Greenways Land Trust had a lot to celebrate over the past year.
A crowd packed the Thulin Room of the Campbell River Maritime Heritage Centre for the organization’s annual general meeting. The event included a look back over the past year, the presentation of the Greenways Land Trust Woodpecker Awards, the formal part of the meeting and a presentation about bears and bear safety by Wild Wise Campbell River.
One of the main changes over the past year was a change in leadership Former Executive Director Cynthia Bendickson left the organization in the early summer, and was replaced by Katie Lavoie, who had previously worked at the organization in various roles over the past three years. There were over 5,400 volunteer hours logged in 2022, and Greenways staff and volunteers helped plant over 1,200 trees. This year also saw the growth of the Good Food Box program, the re-starting of the Simms Creek Fish Fence, and growth of the group’s school program.
The Woodpecker Awards are given out each year to a number of people who have helped further the cause of environmentalism in Campbell River, whether through volunteering with Greenways or independently. This years awards were presented to Gordon Hunt, Paul Akerhielm, Peach Akerhielm, Robert McKenzie, Tom Hall, and Mirror reporter Marc Kitteringham.
Greenways’ revenue was just over $610,000 in 2022, which was down from their record year in 2021, but still left them in a good position for coming years, as assets in the beginning of the year were higher than the difference left over from expenses this year. Two new board members were also elected during the meeting: Linda Nagle and Tammy Myers.
The meeting was also a chance for Greenways to unveil their new logo, designed by Caribou Creative, and launched their new Instagram page.
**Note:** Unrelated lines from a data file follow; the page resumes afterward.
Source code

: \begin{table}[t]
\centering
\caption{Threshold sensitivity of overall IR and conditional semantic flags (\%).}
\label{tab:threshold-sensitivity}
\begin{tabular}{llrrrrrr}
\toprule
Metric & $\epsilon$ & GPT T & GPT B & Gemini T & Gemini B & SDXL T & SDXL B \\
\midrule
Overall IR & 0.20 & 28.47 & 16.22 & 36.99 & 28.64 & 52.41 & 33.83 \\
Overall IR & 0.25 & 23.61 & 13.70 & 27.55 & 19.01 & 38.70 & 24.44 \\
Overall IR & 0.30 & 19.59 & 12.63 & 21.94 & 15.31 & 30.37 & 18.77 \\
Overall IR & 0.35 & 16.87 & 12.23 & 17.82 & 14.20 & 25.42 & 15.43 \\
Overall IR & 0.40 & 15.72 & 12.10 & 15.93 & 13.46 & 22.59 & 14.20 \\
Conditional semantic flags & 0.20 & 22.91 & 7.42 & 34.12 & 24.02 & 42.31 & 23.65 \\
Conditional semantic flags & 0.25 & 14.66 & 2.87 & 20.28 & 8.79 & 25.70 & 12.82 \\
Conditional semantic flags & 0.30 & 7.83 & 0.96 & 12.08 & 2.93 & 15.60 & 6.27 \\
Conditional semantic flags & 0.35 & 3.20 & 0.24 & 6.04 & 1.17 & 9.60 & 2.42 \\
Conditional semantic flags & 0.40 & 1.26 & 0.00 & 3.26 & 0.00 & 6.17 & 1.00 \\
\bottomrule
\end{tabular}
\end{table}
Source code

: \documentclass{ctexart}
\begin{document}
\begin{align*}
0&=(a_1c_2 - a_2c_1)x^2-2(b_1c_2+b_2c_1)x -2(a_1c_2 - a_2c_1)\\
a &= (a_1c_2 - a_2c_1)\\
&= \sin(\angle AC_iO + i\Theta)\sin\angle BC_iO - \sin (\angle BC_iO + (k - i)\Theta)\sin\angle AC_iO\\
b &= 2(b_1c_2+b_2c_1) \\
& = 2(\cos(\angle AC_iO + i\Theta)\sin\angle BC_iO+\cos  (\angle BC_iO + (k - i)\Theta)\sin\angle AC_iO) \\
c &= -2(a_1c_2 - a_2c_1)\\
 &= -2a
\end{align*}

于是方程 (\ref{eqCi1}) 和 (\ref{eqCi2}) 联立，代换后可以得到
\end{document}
The evening ended with a presentation from Wild Wise Campbell River’s Lorna Seldon Burd. Burd gave an overview of the Vancouver Island sub-species of black bear, then led a discussion of how black bears interact with people and how garbage and attractants can have a negative effect on the bears. Wild Wise has worked with the city of Campbell River in the past, and Burd told the audience that they were interested in speaking with the new council about new challenges facing bears in the local area.